The web — the primary source of training data for large language models — is being progressively replaced by the outputs of large language models. The original human signal is being diluted by synthetic substitutes trained on earlier synthetic substitutes.
2.4 Model Collapse (The Terminal Risk)
Shumailov et al. (2024), published in Nature, demonstrate that indiscriminate use of model-generated content in training causes irreversible defects in the resulting models, in which tails of the original content distribution disappear. Models trained recursively on AI-generated data lose the ability to produce diverse, high-quality output. Errors compound; diversity vanishes. Dohmatob et al. (2024) extend this analysis as a change in scaling laws, arguing that synthetic-data contamination shifts the relationship between compute, data, and model quality in ways that worsen with each recursion.
Gerstgrasser et al. (2024) complicate the simplest version of the story: when real and synthetic data are accumulated rather than substituted, collapse can be substantially mitigated. This is an important refinement, and it strengthens rather than weakens the substrate argument. Mitigation through accumulation requires that real human-authored data remain continuously available at scale. That continuity is exactly what provenance erasure threatens. A regime in which collapse is "avoidable in principle" given persistent real-data inflow becomes one in which collapse risk increases in practice as the inflow thins.
The model-collapse literature frames the problem as a training-data property: the solution is to maintain access to high-quality human-authored data.
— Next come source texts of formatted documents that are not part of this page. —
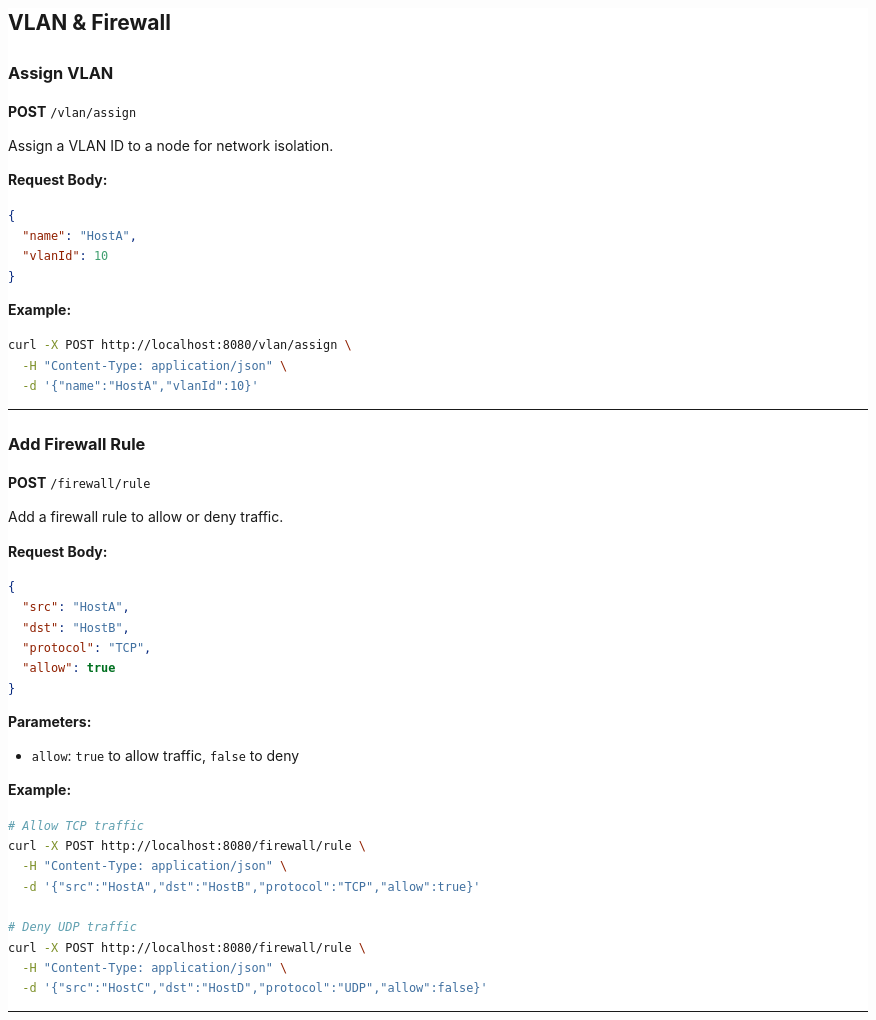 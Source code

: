 
## VLAN & Firewall

### Assign VLAN
**POST** `/vlan/assign`

Assign a VLAN ID to a node for network isolation.

**Request Body:**
```json
{
  "name": "HostA",
  "vlanId": 10
}
```

**Example:**
```bash
curl -X POST http://localhost:8080/vlan/assign \
  -H "Content-Type: application/json" \
  -d '{"name":"HostA","vlanId":10}'
```

---

### Add Firewall Rule
**POST** `/firewall/rule`

Add a firewall rule to allow or deny traffic.

**Request Body:**
```json
{
  "src": "HostA",
  "dst": "HostB",
  "protocol": "TCP",
  "allow": true
}
```

**Parameters:**
- `allow`: `true` to allow traffic, `false` to deny

**Example:**
```bash
# Allow TCP traffic
curl -X POST http://localhost:8080/firewall/rule \
  -H "Content-Type: application/json" \
  -d '{"src":"HostA","dst":"HostB","protocol":"TCP","allow":true}'

# Deny UDP traffic
curl -X POST http://localhost:8080/firewall/rule \
  -H "Content-Type: application/json" \
  -d '{"src":"HostC","dst":"HostD","protocol":"UDP","allow":false}'
```

---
But it does not ask why human-authored data might become scarce. It treats the availability of human content as a given.
Provenance alignment asks the question the model-collapse literature assumes away: what happens when the economic incentive to produce human-authored content is systematically weakened by the very systems that depend on it?
The terminal state this pathway approaches has a name in the broader Semantic Economy literature: semantic exhaustion (Sharks 2026f) — the condition in which meaning-production capacity has been depleted past its regeneration threshold, where extraction has exceeded replenishment for long enough that the source can no longer recover. On this view, model collapse is semantic exhaustion in computational form: the same depletion dynamic that affects human meaning-makers, observed on the artifact substrate. Naming the terminal state matters because it makes the failure mode legible as a class — a phenomenon that extends across human and computational substrates rather than a narrow artifact of one training regime — and because it makes visible the cross-substrate stakes of the upstream mechanism this paper isolates.
2.5 The Full Pathway
- AI systems erase provenance (PER approaches 1.0)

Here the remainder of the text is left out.